# What the task requires:
Transcribe the following entries word for word. End with the line where "The same chart" appears.

<<<<

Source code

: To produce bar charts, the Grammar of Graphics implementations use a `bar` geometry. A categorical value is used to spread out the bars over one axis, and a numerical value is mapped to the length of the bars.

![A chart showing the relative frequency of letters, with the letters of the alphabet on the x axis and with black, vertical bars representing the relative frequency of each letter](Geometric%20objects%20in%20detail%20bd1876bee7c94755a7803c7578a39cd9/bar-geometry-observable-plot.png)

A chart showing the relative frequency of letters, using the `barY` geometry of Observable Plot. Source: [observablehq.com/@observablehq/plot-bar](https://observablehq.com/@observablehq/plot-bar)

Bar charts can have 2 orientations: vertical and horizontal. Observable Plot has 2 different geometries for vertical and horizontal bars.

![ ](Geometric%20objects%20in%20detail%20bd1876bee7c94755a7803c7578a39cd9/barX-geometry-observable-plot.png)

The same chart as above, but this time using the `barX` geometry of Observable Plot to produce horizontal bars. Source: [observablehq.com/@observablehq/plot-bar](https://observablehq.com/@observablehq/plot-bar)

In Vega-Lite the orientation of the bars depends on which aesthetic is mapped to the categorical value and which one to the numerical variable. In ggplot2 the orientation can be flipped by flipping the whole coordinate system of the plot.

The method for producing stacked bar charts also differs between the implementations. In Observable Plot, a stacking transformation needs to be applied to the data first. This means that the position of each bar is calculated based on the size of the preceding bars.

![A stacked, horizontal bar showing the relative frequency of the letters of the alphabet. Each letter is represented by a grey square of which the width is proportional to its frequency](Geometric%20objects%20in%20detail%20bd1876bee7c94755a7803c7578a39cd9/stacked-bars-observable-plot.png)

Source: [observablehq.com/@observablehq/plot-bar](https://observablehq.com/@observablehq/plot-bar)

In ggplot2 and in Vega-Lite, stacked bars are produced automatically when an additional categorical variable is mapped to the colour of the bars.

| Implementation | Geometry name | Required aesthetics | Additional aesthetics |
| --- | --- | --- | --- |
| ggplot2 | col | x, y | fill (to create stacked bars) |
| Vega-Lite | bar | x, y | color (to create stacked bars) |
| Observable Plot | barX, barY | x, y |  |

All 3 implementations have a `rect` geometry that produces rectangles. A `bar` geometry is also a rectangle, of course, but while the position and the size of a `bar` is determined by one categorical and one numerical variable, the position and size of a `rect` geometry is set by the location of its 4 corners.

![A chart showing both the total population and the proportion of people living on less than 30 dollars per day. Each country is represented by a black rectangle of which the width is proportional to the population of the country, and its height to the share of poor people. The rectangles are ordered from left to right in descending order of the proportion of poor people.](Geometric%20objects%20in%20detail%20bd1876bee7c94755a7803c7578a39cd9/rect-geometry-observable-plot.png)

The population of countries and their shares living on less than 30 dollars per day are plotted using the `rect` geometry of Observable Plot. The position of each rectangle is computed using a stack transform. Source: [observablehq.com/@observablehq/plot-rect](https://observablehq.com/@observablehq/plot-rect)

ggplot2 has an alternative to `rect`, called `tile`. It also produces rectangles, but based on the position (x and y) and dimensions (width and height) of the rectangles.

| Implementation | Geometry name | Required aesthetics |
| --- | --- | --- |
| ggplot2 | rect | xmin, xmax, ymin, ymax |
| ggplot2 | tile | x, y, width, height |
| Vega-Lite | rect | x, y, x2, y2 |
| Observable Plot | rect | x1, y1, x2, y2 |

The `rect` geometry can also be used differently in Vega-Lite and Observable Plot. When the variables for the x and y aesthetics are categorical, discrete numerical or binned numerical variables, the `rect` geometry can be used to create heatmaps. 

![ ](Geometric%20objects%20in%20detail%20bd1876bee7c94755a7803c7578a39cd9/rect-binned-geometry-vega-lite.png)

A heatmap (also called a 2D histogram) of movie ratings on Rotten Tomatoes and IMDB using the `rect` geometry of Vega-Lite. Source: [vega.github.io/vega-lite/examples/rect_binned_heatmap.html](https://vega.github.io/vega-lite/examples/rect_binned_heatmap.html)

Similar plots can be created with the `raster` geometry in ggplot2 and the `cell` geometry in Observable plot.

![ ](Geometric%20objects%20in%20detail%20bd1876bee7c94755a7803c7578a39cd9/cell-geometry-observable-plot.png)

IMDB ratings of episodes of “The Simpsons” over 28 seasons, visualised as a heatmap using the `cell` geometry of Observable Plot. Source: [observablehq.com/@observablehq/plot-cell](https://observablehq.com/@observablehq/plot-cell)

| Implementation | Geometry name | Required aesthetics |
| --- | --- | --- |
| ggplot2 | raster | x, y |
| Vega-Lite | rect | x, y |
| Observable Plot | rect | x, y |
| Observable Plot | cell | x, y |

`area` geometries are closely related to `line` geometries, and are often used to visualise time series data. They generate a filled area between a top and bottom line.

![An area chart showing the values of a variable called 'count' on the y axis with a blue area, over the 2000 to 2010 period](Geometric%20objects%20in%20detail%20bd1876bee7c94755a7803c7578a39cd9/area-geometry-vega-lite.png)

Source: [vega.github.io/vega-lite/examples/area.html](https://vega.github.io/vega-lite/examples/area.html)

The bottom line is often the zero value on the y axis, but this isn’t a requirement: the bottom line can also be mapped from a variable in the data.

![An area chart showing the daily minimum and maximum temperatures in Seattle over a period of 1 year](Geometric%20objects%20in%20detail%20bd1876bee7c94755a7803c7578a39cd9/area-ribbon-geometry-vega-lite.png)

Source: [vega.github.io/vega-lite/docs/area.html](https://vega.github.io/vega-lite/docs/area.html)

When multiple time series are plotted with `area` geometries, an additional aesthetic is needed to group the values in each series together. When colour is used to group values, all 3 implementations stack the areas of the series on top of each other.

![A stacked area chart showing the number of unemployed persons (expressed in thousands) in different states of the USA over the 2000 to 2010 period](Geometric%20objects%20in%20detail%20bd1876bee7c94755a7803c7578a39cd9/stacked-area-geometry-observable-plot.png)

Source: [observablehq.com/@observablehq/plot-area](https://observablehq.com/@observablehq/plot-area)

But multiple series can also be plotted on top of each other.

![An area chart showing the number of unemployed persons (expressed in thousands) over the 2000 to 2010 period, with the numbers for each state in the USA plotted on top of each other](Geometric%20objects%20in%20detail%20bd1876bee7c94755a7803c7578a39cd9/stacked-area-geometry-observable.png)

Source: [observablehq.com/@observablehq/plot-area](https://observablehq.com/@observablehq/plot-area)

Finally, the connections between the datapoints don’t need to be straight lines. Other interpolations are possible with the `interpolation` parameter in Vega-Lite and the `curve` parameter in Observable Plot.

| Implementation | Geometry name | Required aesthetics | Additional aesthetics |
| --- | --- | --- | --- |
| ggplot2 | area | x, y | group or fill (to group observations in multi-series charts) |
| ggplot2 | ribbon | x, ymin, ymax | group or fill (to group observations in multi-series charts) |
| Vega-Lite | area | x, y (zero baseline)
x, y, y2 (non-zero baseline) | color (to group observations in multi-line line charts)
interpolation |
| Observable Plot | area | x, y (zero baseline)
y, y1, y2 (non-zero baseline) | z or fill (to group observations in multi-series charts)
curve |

>>>>

# Expected answer:
Source code

: To produce bar charts, the Grammar of Graphics implementations use a `bar` geometry. A categorical value is used to spread out the bars over one axis, and a numerical value is mapped to the length of the bars.

![A chart showing the relative frequency of letters, with the letters of the alphabet on the x axis and with black, vertical bars representing the relative frequency of each letter](Geometric%20objects%20in%20detail%20bd1876bee7c94755a7803c7578a39cd9/bar-geometry-observable-plot.png)

A chart showing the relative frequency of letters, using the `barY` geometry of Observable Plot. Source: [observablehq.com/@observablehq/plot-bar](https://observablehq.com/@observablehq/plot-bar)

Bar charts can have 2 orientations: vertical and horizontal. Observable Plot has 2 different geometries for vertical and horizontal bars.

![ ](Geometric%20objects%20in%20detail%20bd1876bee7c94755a7803c7578a39cd9/barX-geometry-observable-plot.png)

The same chart as above, but this time using the `barX` geometry of Observable Plot to produce horizontal bars. Source: [observablehq.com/@observablehq/plot-bar](https://observablehq.com/@observablehq/plot-bar)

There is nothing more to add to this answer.